Root Cause of Success
Like most companies, we do root cause analysis when things go wrong. “Root cause” is a bit of a misnomer, we deal with complex systems, usually with different level of redundency, so having a single root cause is usually not really realistic; really they are more like post mortems. In any case, when we have an incident, it’s important to review what went wrong; gathering logs, graphs, and other data; to try to learn why the assumptions we made did not manifest as we thought, and to determine what changes we might need to make for the future. This cycle of review and learning is critical for continued success.
This past weekend, the OmniTI operations folks went through a number of significant production excursions, most of which were pulled off with good success. After which, we didn’t do a post mortem. This probably isn’t too different from most shops; I think most people don’t do a post mortem when things work. We probably should. Even when things work, there are usually suprises along the way, and if you only decide when to do a in-depth look back on when things fail, you’re probably overlooking use cases and scenarios you are likely to encounter again. Additionally, it’s good information for people to be able to review, especially when bringing on new hires. You might think this would be boring, but I happen to love reading a well written post mortem. You probably do to, you just don’t think of something like Apollo 13 as a giant post mortem, but for the most part that’s what it is.

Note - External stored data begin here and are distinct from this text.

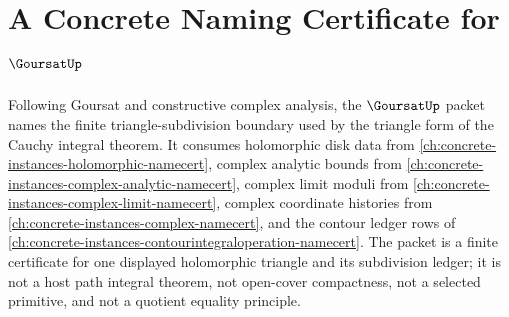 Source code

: \chapter{A Concrete Naming Certificate for $\GoursatUp$}
\label{ch:concrete-instances-goursat-namecert}

Following Goursat and constructive complex analysis, the $\GoursatUp$ packet names the finite triangle-subdivision boundary used by the triangle form of the Cauchy integral theorem. It consumes holomorphic disk data from \autoref{ch:concrete-instances-holomorphic-namecert}, complex analytic bounds from \autoref{ch:concrete-instances-complex-analytic-namecert}, complex limit moduli from \autoref{ch:concrete-instances-complex-limit-namecert}, complex coordinate histories from \autoref{ch:concrete-instances-complex-namecert}, and the contour ledger rows of \autoref{ch:concrete-instances-contourintegraloperation-namecert}. The packet is a finite certificate for one displayed holomorphic triangle and its subdivision ledger; it is not a host path integral theorem, not open-cover compactness, not a selected primitive, and not a quotient equality principle.


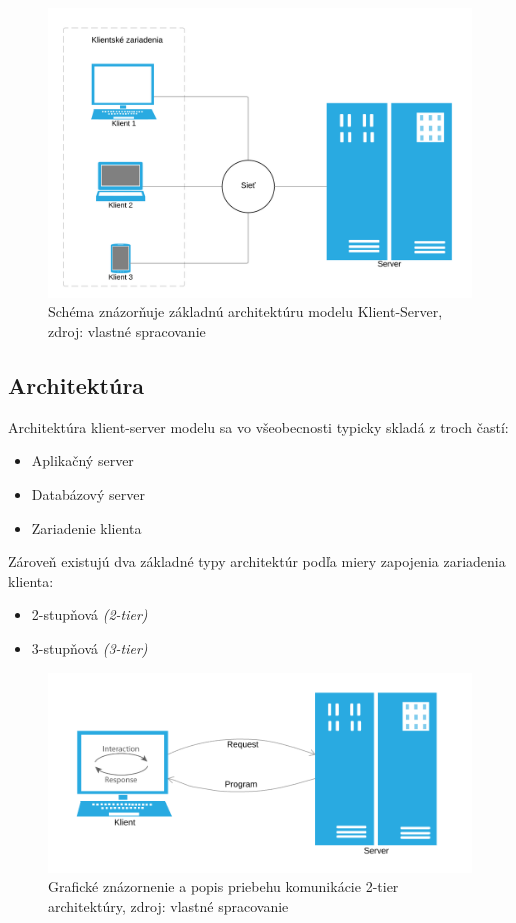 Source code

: \documentclass[
  digital, %
  table,   %
  lof,     %
  nolot,   %
  nocover
]{fithesis3}
\begin{document}
\begin{figure}[h]
  \centering
    \includegraphics[width=.94\textwidth]{images/C-S-basic.png}
  \caption{Schéma znázorňuje základnú architektúru modelu Klient-Server, zdroj:
  vlastné spracovanie}
  \label{fig:cs-basic}
\end{figure}

\subsection{Architektúra}
Architektúra klient-server modelu sa vo všeobecnosti typicky skladá z troch 
častí:
\begin{itemize}
	\item Aplikačný server
	\item Databázový server
	\item Zariadenie klienta
\end{itemize}
Zároveň existujú dva základné typy architektúr podľa miery zapojenia zariadenia klienta: 
\begin{itemize}
	\item 2-stupňová \textit{(2-tier)}
	\item 3-stupňová \textit{(3-tier)}
\end{itemize}

\begin{figure}[H]
  \centering
    \includegraphics[width=.82\textwidth]{images/C-S-thick.png}
  \caption{Grafické znázornenie a popis priebehu komunikácie 2-tier architektúry,
  zdroj: vlastné spracovanie}
  \label{fig:cs-thick}
\end{figure}
\end{document}
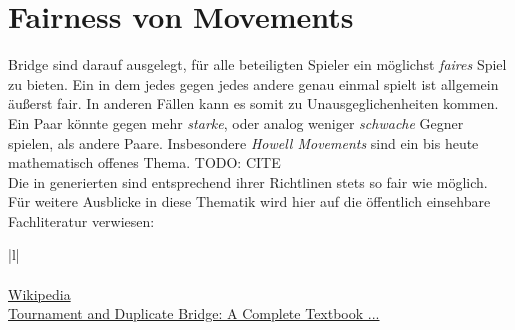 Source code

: \section{Fairness von Movements}\label{fairness}

\noindent
Bridge \bms sind darauf ausgelegt, für alle beteiligten Spieler ein möglichst
\textit{faires} Spiel zu bieten. Ein \bms in dem jedes \pa gegen jedes andere
\pa genau einmal spielt ist allgemein äußerst fair. In anderen Fällen kann es somit zu
Unausgeglichenheiten kommen. Ein Paar könnte gegen mehr \textit{starke}, oder
analog weniger \textit{schwache} Gegner spielen, als andere Paare.
Insbesondere \textit{Howell Movements} sind ein bis heute mathematisch offenes Thema. TODO: CITE\\[.2cm]

\noindent
Die in \bb generierten \bms sind entsprechend ihrer Richtlinen stets so fair wie möglich.\\[.1cm]
Für weitere Ausblicke in diese Thematik wird hier auf die öffentlich einsehbare Fachliteratur verwiesen:

\begin{center}
  \begin{tabular}{|l|}
    \hline
    \\
    \hline
    \\
    \hline\hline
    \href{https://en.wikipedia.org/wiki/Duplicate_bridge_movements#Fairness_of_Bridge_Movements}{Wikipedia}\\
    \hdashline
    \href{https://books.google.de/books/about/Tournament_and_Duplicate_Bridge.html?id=UCPwAAAAMAAJ&redir_esc=y}{Tournament and Duplicate Bridge: A Complete Textbook ...}\\
    \hline
  \end{tabular}
\end{center}
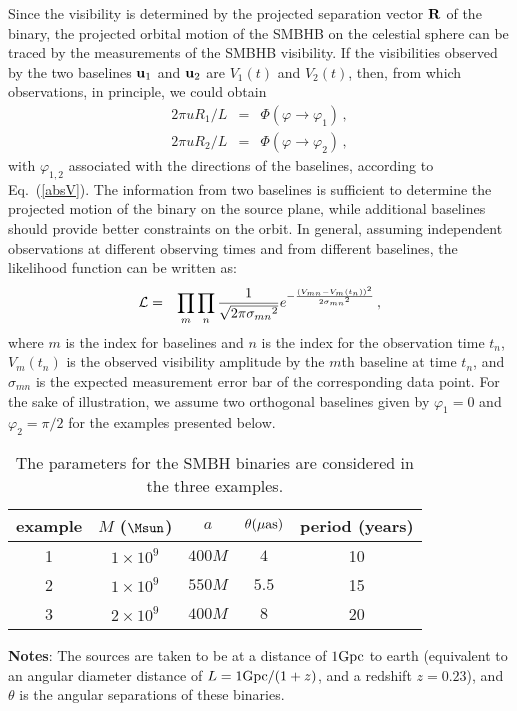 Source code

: \documentclass[twocolumn]{aastex62}
\def\m{\begin{eqnarray}}
\def\n{\end{eqnarray}}
\begin{document}
Since the visibility is determined by the projected separation vector ${\bf R}$ of the binary, the projected orbital motion of the SMBHB on the celestial sphere can be traced by the measurements of the SMBHB visibility. If the visibilities observed by the two baselines ${\bf u}_1$ and ${\bf u}_2$ are $V_1(t)$ and $V_2 (t)$, 
then, from which observations, in principle, we could obtain 
\m \label{V_para_perp}
2 \pi {u} {R}_{1}/L&=&\Phi(\varphi \to {\varphi}_1)\,, \nonumber\\
 2 \pi {u} {R}_{2}/L&=&\Phi(\varphi \to {\varphi}_2)\,,
\n 
with $\varphi_{1,2}$ associated with the directions of the baselines, according to Eq.~(\ref{absV}). 
The information from two baselines is sufficient to determine the projected motion of the binary on the source plane, while additional baselines should provide better constraints on the orbit.
In general, assuming independent observations at different observing times and from  different baselines, the likelihood function can be written as:
\m \label{def_likelihood}
\mathcal{L} &=& \prod_m \prod_{n} {1\over \sqrt{2 \pi {\sigma_{m n}}^2}} e^{-{(V_{m n} - V_m (t_n) )^2 \over 2{\sigma_{m n}}^2 } }   \,,
\n
where $m$ is the index for baselines and $n$ is the index for the observation time  $t_n$, $V_m(t_n)$ is the observed visibility amplitude by the $m$th baseline at  time $t_n$, and $\sigma_{m n}$  is the expected measurement error bar of the corresponding data point.  For the sake of illustration, we assume two orthogonal baselines given by $\varphi_1=0$ and $\varphi_2=\pi/2$ for the examples presented below.
%
\begin{table}[h]
\caption{The parameters for the SMBH binaries are considered in the three examples.}
    \centering
    \begin{tabular}{ccccc}
\hline
\hline
example & $M$ ($\Msun$) & $a$ & $\theta (\mu {\rm as})$ & period (years) \\
\hline
1 & $1\times 10^9$ & $400M$ & $4$ & 10 \\
%
2 & $1\times 10^9$ & $550M$  & $5.5$ & 15 \\
%
3 & $2\times 10^9$ & $400M$  & $8$ & 20 \\
%
%
\hline
\end{tabular}
     \begin{tablenotes}
     \item {\bf Notes}:  The sources are taken to be at a distance of $1 {\rm Gpc}$ to earth (equivalent to an angular diameter distance of $L=1 {\rm Gpc}/(1+z)$, and a redshift $z=0.23$), and $\theta$ is the angular separations of these binaries.  
\end{tablenotes} 
\label{table:SMBHs} 
\end{table}
\end{document}
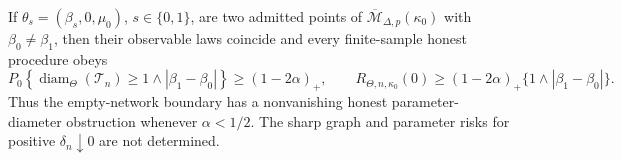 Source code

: If \(\theta_s=(\beta_s,0,\mu_0)\), \(s\in\{0,1\}\), are two admitted points of \(\overline{\mathcal M}_{\Delta,p}(\kappa_0)\) with \(\beta_0\neq\beta_1\), then their observable laws coincide and every finite-sample honest procedure obeys
\[
 P_0\!\left\{\operatorname{diam}_{\Theta}(\mathcal T_n)\geq1\wedge|\beta_1-\beta_0|\right\}\geq(1-2\alpha)_+,
 \qquad
 R_{\Theta,n,\kappa_0}(0)\geq(1-2\alpha)_+\{1\wedge|\beta_1-\beta_0|\}.
\]
Thus the empty-network boundary has a nonvanishing honest parameter-diameter obstruction whenever \(\alpha<1/2\). The sharp graph and parameter risks for positive \(\delta_n\downarrow0\) are not determined.
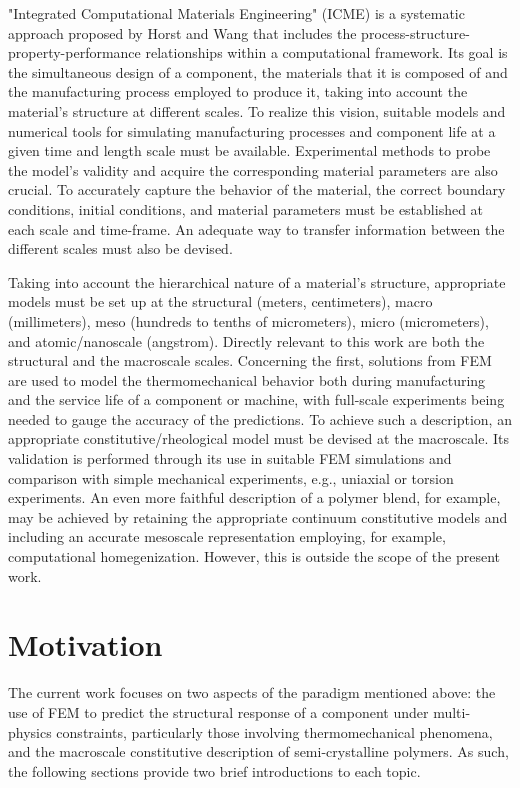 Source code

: "Integrated Computational Materials Engineering" (ICME) is a systematic approach proposed by Horst and Wang \citep{horstemeyerCradletograveSimulationbasedDesign2003} that includes the process-structure-property-performance relationships within a computational framework.
Its goal is the simultaneous design of a component, the materials that it is composed of and the manufacturing process employed to produce it, taking into account the material's structure at different scales.
To realize this vision, suitable models and numerical tools for simulating manufacturing processes and component life at a given time and length scale must be available.
Experimental methods to probe the model's validity and acquire the corresponding material parameters are also crucial.
To accurately capture the behavior of the material, the correct boundary conditions, initial conditions, and material parameters must be established at each scale and time-frame.
An adequate way to transfer information between the different scales must also be devised.

Taking into account the hierarchical nature of a material's structure, appropriate models must be set up at the structural (meters, centimeters), macro (millimeters), meso (hundreds to tenths of micrometers), micro (micrometers), and atomic/nanoscale (angstrom).
Directly relevant to this work are both the structural and the macroscale scales.
Concerning the first, solutions from FEM are used to model the thermomechanical behavior both during manufacturing and the service life of a component or machine, with full-scale experiments being needed to gauge the accuracy of the predictions.
To achieve such a description, an appropriate constitutive/rheological model must be devised at the macroscale.
Its validation is performed through its use in suitable FEM simulations and comparison with simple mechanical experiments, e.g., uniaxial or torsion experiments.
An even more faithful description of a polymer blend, for example, may be achieved by retaining the appropriate continuum constitutive models and including an accurate mesoscale representation employing, for example, computational homegenization.
However, this is outside the scope of the present work.

\section{Motivation}

The current work focuses on two aspects of the paradigm mentioned above: the use of FEM to predict the structural response of a component under multi-physics constraints, particularly those involving thermomechanical phenomena, and the macroscale constitutive description of semi-crystalline polymers.
As such, the following sections provide two brief introductions to each topic.

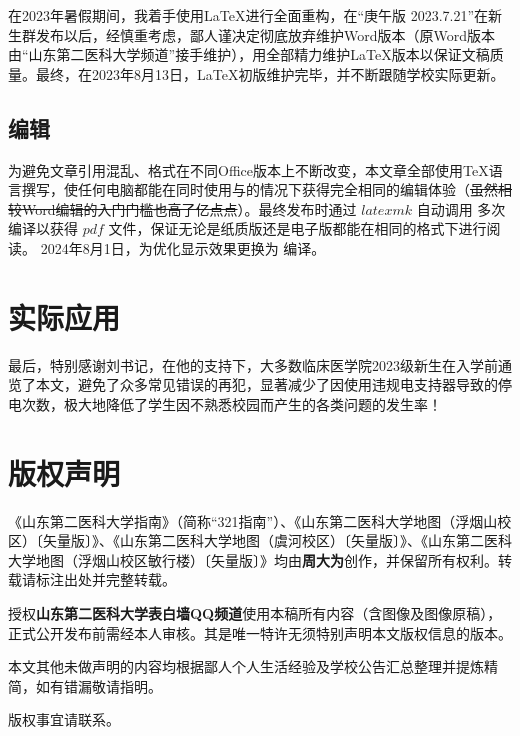 在2023年暑假期间，我着手使用\LaTeX 进行全面重构，在“庚午版 2023.7.21”在新生群发布以后，经慎重考虑，鄙人谨决定彻底放弃维护Word版本（原Word版本由“山东第二医科大学频道”接手维护），用全部精力维护LaTeX版本以保证文稿质量。最终，在2023年8月13日，LaTeX初版维护完毕，并不断跟随学校实际更新。

\subsection[编辑]{编辑}
为避免文章引用混乱、格式在不同Office版本上不断改变，本文章全部使用\TeX 语言撰写，使任何电脑都能在同时使用与\footnotemark 的情况下获得完全相同的编辑体验（\sout{虽然相较Word编辑的入门门槛也高了亿点点}）。最终发布时通过 $latexmk$ 自动调用 \XeLaTeX 多次编译以获得 $pdf$ 文件，保证无论是纸质版还是电子版都能在相同的格式下进行阅读。
2024年8月1日，为优化显示效果更换为 \LuaLaTeX 编译。

\section[实际应用]{实际应用}
最后，特别感谢刘书记，在他的支持下，大多数临床医学院2023级新生在入学前通览了本文，避免了众多常见错误的再犯，显著减少了因使用违规电支持器导致的停电次数，极大地降低了学生因不熟悉校园而产生的各类问题的发生率！

\section[版权声明]{版权声明}
\label{copyright}
《山东第二医科大学指南》（简称“321指南”）、《山东第二医科大学地图（浮烟山校区）〔矢量版〕》、《山东第二医科大学地图（虞河校区）〔矢量版〕》、《山东第二医科大学地图（浮烟山校区敏行楼）〔矢量版〕》均由\textbf{周大为}创作，并保留所有权利。转载请标注出处并完整转载。

授权\textbf{山东第二医科大学表白墙QQ频道}使用本稿所有内容（含图像及图像原稿），正式公开发布前需经本人审核。其是唯一特许无须特别声明本文版权信息的版本。

本文其他未做声明的内容均根据鄙人个人生活经验及学校公告汇总整理并提炼精简，如有错漏敬请指明。

版权事宜请联系。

So I’m curious, are there shops where people do regular detailed accounting when things go right? Not just having audit trail information around, but walking through those logs as a group and talking out loud abut the areas that were more hope than plan, but since it worked everyone feels confident in. I know a lot of different people running web operations, but this doesn’t seem like a common practice; if you’ve worked in such an environment, I’d love to hear about your experiences.